Jak już pisaliśmy, Yoshihiro Akiyama podpisał kontrakt z UFC. Biorąc pod uwagę fakt, organizacja ta podpisała już kontrakt ze złotym medalistą Judo z ubiegłorocznej olimpiady – Satoshi Ishiim, zwerbowała też Denisa Kanga, a także mówi się o powrocie Caola Uno, staje się jasne, że Zuffa planuje wejść na rynek azjatycki.

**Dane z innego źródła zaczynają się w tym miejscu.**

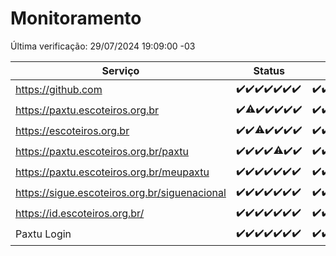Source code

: # Monitoramento

Última verificação: 29/07/2024 19:09:00 -03

|Serviço|Status|Últimas 24h|
|---|---|---|
|https://github.com|<span title="2024-07-22: OK=23">✔️</span><span title="2024-07-23: OK=24">✔️</span><span title="2024-07-24: OK=24">✔️</span><span title="2024-07-25: OK=24">✔️</span><span title="2024-07-26: OK=24">✔️</span><span title="2024-07-27: OK=24">✔️</span><span title="2024-07-28: OK=22">✔️</span>|<span title="28/07/2024 20:07:00 -03 : 200">✔️</span><span title="28/07/2024 21:36:00 -03 : 200">✔️</span><span title="28/07/2024 22:59:00 -03 : 200">✔️</span><span title="28/07/2024 23:36:00 -03 : 200">✔️</span><span title="29/07/2024 00:08:00 -03 : 200">✔️</span><span title="29/07/2024 01:09:00 -03 : 200">✔️</span><span title="29/07/2024 02:08:00 -03 : 200">✔️</span><span title="29/07/2024 03:11:00 -03 : 200">✔️</span><span title="29/07/2024 04:08:00 -03 : 200">✔️</span><span title="29/07/2024 05:10:00 -03 : 200">✔️</span><span title="29/07/2024 06:08:00 -03 : 200">✔️</span><span title="29/07/2024 07:08:00 -03 : 200">✔️</span><span title="29/07/2024 08:06:00 -03 : 200">✔️</span><span title="29/07/2024 09:13:00 -03 : 200">✔️</span><span title="29/07/2024 10:12:00 -03 : 200">✔️</span><span title="29/07/2024 11:07:00 -03 : 200">✔️</span><span title="29/07/2024 12:07:00 -03 : 200">✔️</span><span title="29/07/2024 13:08:00 -03 : 200">✔️</span><span title="29/07/2024 14:06:00 -03 : 200">✔️</span><span title="29/07/2024 15:09:00 -03 : 200">✔️</span><span title="29/07/2024 16:05:00 -03 : 200">✔️</span><span title="29/07/2024 17:08:00 -03 : 200">✔️</span><span title="29/07/2024 18:08:00 -03 : 200">✔️</span><span title="29/07/2024 19:09:00 -03 : 200">✔️</span>|
|https://paxtu.escoteiros.org.br|<span title="2024-07-22: OK=23">✔️</span><span title="2024-07-23: OK=23, Falhas=1">⚠️</span><span title="2024-07-24: OK=24">✔️</span><span title="2024-07-25: OK=24">✔️</span><span title="2024-07-26: OK=24">✔️</span><span title="2024-07-27: OK=24">✔️</span><span title="2024-07-28: OK=22">✔️</span>|<span title="28/07/2024 20:07:00 -03 : 200">✔️</span><span title="28/07/2024 21:36:00 -03 : 200">✔️</span><span title="28/07/2024 22:59:00 -03 : 200">✔️</span><span title="28/07/2024 23:36:00 -03 : 200">✔️</span><span title="29/07/2024 00:08:00 -03 : 200">✔️</span><span title="29/07/2024 01:09:00 -03 : 200">✔️</span><span title="29/07/2024 02:08:00 -03 : 200">✔️</span><span title="29/07/2024 03:11:00 -03 : 200">✔️</span><span title="29/07/2024 04:08:00 -03 : 200">✔️</span><span title="29/07/2024 05:10:00 -03 : 200">✔️</span><span title="29/07/2024 06:08:00 -03 : 200">✔️</span><span title="29/07/2024 07:08:00 -03 : 200">✔️</span><span title="29/07/2024 08:06:00 -03 : 200">✔️</span><span title="29/07/2024 09:13:00 -03 : 200">✔️</span><span title="29/07/2024 10:12:00 -03 : 200">✔️</span><span title="29/07/2024 11:07:00 -03 : 200">✔️</span><span title="29/07/2024 12:07:00 -03 : 200">✔️</span><span title="29/07/2024 13:08:00 -03 : 200">✔️</span><span title="29/07/2024 14:06:00 -03 : 200">✔️</span><span title="29/07/2024 15:09:00 -03 : 200">✔️</span><span title="29/07/2024 16:05:00 -03 : 200">✔️</span><span title="29/07/2024 17:08:00 -03 : 200">✔️</span><span title="29/07/2024 18:08:00 -03 : 200">✔️</span><span title="29/07/2024 19:09:00 -03 : 200">✔️</span>|
|https://escoteiros.org.br|<span title="2024-07-22: OK=23">✔️</span><span title="2024-07-23: OK=24">✔️</span><span title="2024-07-24: OK=22, Falhas=2">⚠️</span><span title="2024-07-25: OK=24">✔️</span><span title="2024-07-26: OK=24">✔️</span><span title="2024-07-27: OK=24">✔️</span><span title="2024-07-28: OK=22">✔️</span>|<span title="28/07/2024 20:07:00 -03 : 200">✔️</span><span title="28/07/2024 21:36:00 -03 : 200">✔️</span><span title="28/07/2024 22:59:00 -03 : 200">✔️</span><span title="28/07/2024 23:36:00 -03 : 200">✔️</span><span title="29/07/2024 00:08:00 -03 : 200">✔️</span><span title="29/07/2024 01:09:00 -03 : 200">✔️</span><span title="29/07/2024 02:08:00 -03 : 200">✔️</span><span title="29/07/2024 03:11:00 -03 : 200">✔️</span><span title="29/07/2024 04:08:00 -03 : 200">✔️</span><span title="29/07/2024 05:10:00 -03 : 200">✔️</span><span title="29/07/2024 06:08:00 -03 : 200">✔️</span><span title="29/07/2024 07:08:00 -03 : 200">✔️</span><span title="29/07/2024 08:06:00 -03 : 200">✔️</span><span title="29/07/2024 09:13:00 -03 : 200">✔️</span><span title="29/07/2024 10:12:00 -03 : 200">✔️</span><span title="29/07/2024 11:07:00 -03 : 200">✔️</span><span title="29/07/2024 12:07:00 -03 : 200">✔️</span><span title="29/07/2024 13:08:00 -03 : 200">✔️</span><span title="29/07/2024 14:06:00 -03 : 200">✔️</span><span title="29/07/2024 15:09:00 -03 : 200">✔️</span><span title="29/07/2024 16:05:00 -03 : 200">✔️</span><span title="29/07/2024 17:08:00 -03 : 200">✔️</span><span title="29/07/2024 18:08:00 -03 : 200">✔️</span><span title="29/07/2024 19:09:00 -03 : 200">✔️</span>|
|https://paxtu.escoteiros.org.br/paxtu|<span title="2024-07-22: OK=23">✔️</span><span title="2024-07-23: OK=24">✔️</span><span title="2024-07-24: OK=24">✔️</span><span title="2024-07-25: OK=24">✔️</span><span title="2024-07-26: OK=23, Falhas=1">⚠️</span><span title="2024-07-27: OK=24">✔️</span><span title="2024-07-28: OK=22">✔️</span>|<span title="28/07/2024 20:07:00 -03 : 200">✔️</span><span title="28/07/2024 21:36:00 -03 : 200">✔️</span><span title="28/07/2024 22:59:00 -03 : 200">✔️</span><span title="28/07/2024 23:36:00 -03 : 200">✔️</span><span title="29/07/2024 00:08:00 -03 : 200">✔️</span><span title="29/07/2024 01:09:00 -03 : 200">✔️</span><span title="29/07/2024 02:08:00 -03 : 200">✔️</span><span title="29/07/2024 03:11:00 -03 : 200">✔️</span><span title="29/07/2024 04:08:00 -03 : 200">✔️</span><span title="29/07/2024 05:10:00 -03 : 200">✔️</span><span title="29/07/2024 06:08:00 -03 : 200">✔️</span><span title="29/07/2024 07:08:00 -03 : 200">✔️</span><span title="29/07/2024 08:06:00 -03 : 200">✔️</span><span title="29/07/2024 09:13:00 -03 : 200">✔️</span><span title="29/07/2024 10:12:00 -03 : 200">✔️</span><span title="29/07/2024 11:07:00 -03 : 200">✔️</span><span title="29/07/2024 12:07:00 -03 : 200">✔️</span><span title="29/07/2024 13:08:00 -03 : 200">✔️</span><span title="29/07/2024 14:06:00 -03 : 200">✔️</span><span title="29/07/2024 15:09:00 -03 : 200">✔️</span><span title="29/07/2024 16:05:00 -03 : 200">✔️</span><span title="29/07/2024 17:08:00 -03 : 200">✔️</span><span title="29/07/2024 18:08:00 -03 : 200">✔️</span><span title="29/07/2024 19:09:00 -03 : 200">✔️</span>|
|https://paxtu.escoteiros.org.br/meupaxtu|<span title="2024-07-22: OK=23">✔️</span><span title="2024-07-23: OK=24">✔️</span><span title="2024-07-24: OK=24">✔️</span><span title="2024-07-25: OK=24">✔️</span><span title="2024-07-26: OK=24">✔️</span><span title="2024-07-27: OK=24">✔️</span><span title="2024-07-28: OK=22">✔️</span>|<span title="28/07/2024 20:07:00 -03 : 200">✔️</span><span title="28/07/2024 21:36:00 -03 : 200">✔️</span><span title="28/07/2024 22:59:00 -03 : 200">✔️</span><span title="28/07/2024 23:36:00 -03 : 200">✔️</span><span title="29/07/2024 00:08:00 -03 : 200">✔️</span><span title="29/07/2024 01:09:00 -03 : 200">✔️</span><span title="29/07/2024 02:08:00 -03 : 200">✔️</span><span title="29/07/2024 03:11:00 -03 : 200">✔️</span><span title="29/07/2024 04:08:00 -03 : 200">✔️</span><span title="29/07/2024 05:10:00 -03 : 200">✔️</span><span title="29/07/2024 06:08:00 -03 : 200">✔️</span><span title="29/07/2024 07:08:00 -03 : 200">✔️</span><span title="29/07/2024 08:06:00 -03 : 200">✔️</span><span title="29/07/2024 09:13:00 -03 : 200">✔️</span><span title="29/07/2024 10:12:00 -03 : 200">✔️</span><span title="29/07/2024 11:07:00 -03 : 200">✔️</span><span title="29/07/2024 12:07:00 -03 : 200">✔️</span><span title="29/07/2024 13:08:00 -03 : 200">✔️</span><span title="29/07/2024 14:06:00 -03 : 200">✔️</span><span title="29/07/2024 15:09:00 -03 : 200">✔️</span><span title="29/07/2024 16:06:00 -03 : 200">✔️</span><span title="29/07/2024 17:08:00 -03 : 200">✔️</span><span title="29/07/2024 18:08:00 -03 : 200">✔️</span><span title="29/07/2024 19:09:00 -03 : 200">✔️</span>|
|https://sigue.escoteiros.org.br/siguenacional|<span title="2024-07-22: OK=23">✔️</span><span title="2024-07-23: OK=24">✔️</span><span title="2024-07-24: OK=24">✔️</span><span title="2024-07-25: OK=24">✔️</span><span title="2024-07-26: OK=24">✔️</span><span title="2024-07-27: OK=24">✔️</span><span title="2024-07-28: OK=22">✔️</span>|<span title="28/07/2024 20:07:00 -03 : 200">✔️</span><span title="28/07/2024 21:36:00 -03 : 200">✔️</span><span title="28/07/2024 22:59:00 -03 : 200">✔️</span><span title="28/07/2024 23:36:00 -03 : 200">✔️</span><span title="29/07/2024 00:08:00 -03 : 200">✔️</span><span title="29/07/2024 01:09:00 -03 : 200">✔️</span><span title="29/07/2024 02:08:00 -03 : 200">✔️</span><span title="29/07/2024 03:11:00 -03 : 200">✔️</span><span title="29/07/2024 04:08:00 -03 : 200">✔️</span><span title="29/07/2024 05:10:00 -03 : 200">✔️</span><span title="29/07/2024 06:08:00 -03 : 200">✔️</span><span title="29/07/2024 07:08:00 -03 : 200">✔️</span><span title="29/07/2024 08:06:00 -03 : 200">✔️</span><span title="29/07/2024 09:13:00 -03 : 200">✔️</span><span title="29/07/2024 10:12:00 -03 : 200">✔️</span><span title="29/07/2024 11:07:00 -03 : 200">✔️</span><span title="29/07/2024 12:07:00 -03 : 200">✔️</span><span title="29/07/2024 13:08:00 -03 : 200">✔️</span><span title="29/07/2024 14:06:00 -03 : 200">✔️</span><span title="29/07/2024 15:09:00 -03 : 200">✔️</span><span title="29/07/2024 16:06:00 -03 : 200">✔️</span><span title="29/07/2024 17:08:00 -03 : 200">✔️</span><span title="29/07/2024 18:08:00 -03 : 200">✔️</span><span title="29/07/2024 19:09:00 -03 : 200">✔️</span>|
|https://id.escoteiros.org.br/|<span title="2024-07-22: OK=23">✔️</span><span title="2024-07-23: OK=24">✔️</span><span title="2024-07-24: OK=24">✔️</span><span title="2024-07-25: OK=24">✔️</span><span title="2024-07-26: OK=24">✔️</span><span title="2024-07-27: OK=24">✔️</span><span title="2024-07-28: OK=22">✔️</span>|<span title="28/07/2024 20:07:00 -03 : 200">✔️</span><span title="28/07/2024 21:36:00 -03 : 200">✔️</span><span title="28/07/2024 22:59:00 -03 : 200">✔️</span><span title="28/07/2024 23:36:00 -03 : 200">✔️</span><span title="29/07/2024 00:08:00 -03 : 200">✔️</span><span title="29/07/2024 01:09:00 -03 : 200">✔️</span><span title="29/07/2024 02:08:00 -03 : 200">✔️</span><span title="29/07/2024 03:11:00 -03 : 200">✔️</span><span title="29/07/2024 04:08:00 -03 : 200">✔️</span><span title="29/07/2024 05:10:00 -03 : 200">✔️</span><span title="29/07/2024 06:08:00 -03 : 200">✔️</span><span title="29/07/2024 07:08:00 -03 : 200">✔️</span><span title="29/07/2024 08:06:00 -03 : 200">✔️</span><span title="29/07/2024 09:13:00 -03 : 200">✔️</span><span title="29/07/2024 10:12:00 -03 : 200">✔️</span><span title="29/07/2024 11:07:00 -03 : 200">✔️</span><span title="29/07/2024 12:07:00 -03 : 200">✔️</span><span title="29/07/2024 13:08:00 -03 : 200">✔️</span><span title="29/07/2024 14:06:00 -03 : 200">✔️</span><span title="29/07/2024 15:09:00 -03 : 200">✔️</span><span title="29/07/2024 16:06:00 -03 : 200">✔️</span><span title="29/07/2024 17:08:00 -03 : 200">✔️</span><span title="29/07/2024 18:08:00 -03 : 200">✔️</span><span title="29/07/2024 19:09:00 -03 : 200">✔️</span>|
|Paxtu Login|<span title="2024-07-22: OK=23">✔️</span><span title="2024-07-23: OK=24">✔️</span><span title="2024-07-24: OK=24">✔️</span><span title="2024-07-25: OK=24">✔️</span><span title="2024-07-26: OK=24">✔️</span><span title="2024-07-27: OK=24">✔️</span><span title="2024-07-28: OK=22">✔️</span>|<span title="28/07/2024 20:07:00 -03 : 200">✔️</span><span title="28/07/2024 21:36:00 -03 : 200">✔️</span><span title="28/07/2024 22:59:00 -03 : 200">✔️</span><span title="28/07/2024 23:36:00 -03 : 200">✔️</span><span title="29/07/2024 00:08:00 -03 : 200">✔️</span><span title="29/07/2024 01:09:00 -03 : 200">✔️</span><span title="29/07/2024 02:08:00 -03 : 200">✔️</span><span title="29/07/2024 03:11:00 -03 : 200">✔️</span><span title="29/07/2024 04:08:00 -03 : 200">✔️</span><span title="29/07/2024 05:10:00 -03 : 200">✔️</span><span title="29/07/2024 06:08:00 -03 : 200">✔️</span><span title="29/07/2024 07:08:00 -03 : 200">✔️</span><span title="29/07/2024 08:06:00 -03 : 200">✔️</span><span title="29/07/2024 09:13:00 -03 : 200">✔️</span><span title="29/07/2024 10:12:00 -03 : 200">✔️</span><span title="29/07/2024 11:07:00 -03 : 200">✔️</span><span title="29/07/2024 12:07:00 -03 : 200">✔️</span><span title="29/07/2024 13:08:00 -03 : 200">✔️</span><span title="29/07/2024 14:06:00 -03 : 200">✔️</span><span title="29/07/2024 15:09:00 -03 : 200">✔️</span><span title="29/07/2024 16:06:00 -03 : 200">✔️</span><span title="29/07/2024 17:08:00 -03 : 200">✔️</span><span title="29/07/2024 18:08:00 -03 : 200">✔️</span><span title="29/07/2024 19:09:00 -03 : 200">✔️</span>|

Akiyama wywołał ogromny skandal w Japonii, gdy po walce z Kazushi Sakurabą okazało się, że używał lubrykantów do ciała. Od tego czasu jest to najbardziej przyciągający widzów zawodnik w Japonii i Korei. FEG jednak nie dało rady zatrzymać go u siebie, choć niekoniecznie chodziło o pieniądze – obie strony były ze sobą skłócone, ponadto Akiyama stwierdził ostatnio, że chciał sprawdzić się w najsilniejszej organizacji, zanim się zestarzeje (Akiyama ma 33 lata).
„Azjatyccy zawodnicy nie mogą odnieść sukcesu w UFC, ale Ameryka to miejsce, gdzie marzenia mogą się spełnić.”
Według magazynu Sankei Sport, jeśli Akiyama by się sprawdził, mógłby zarabiać ok. 1 mln dolarów za walkę.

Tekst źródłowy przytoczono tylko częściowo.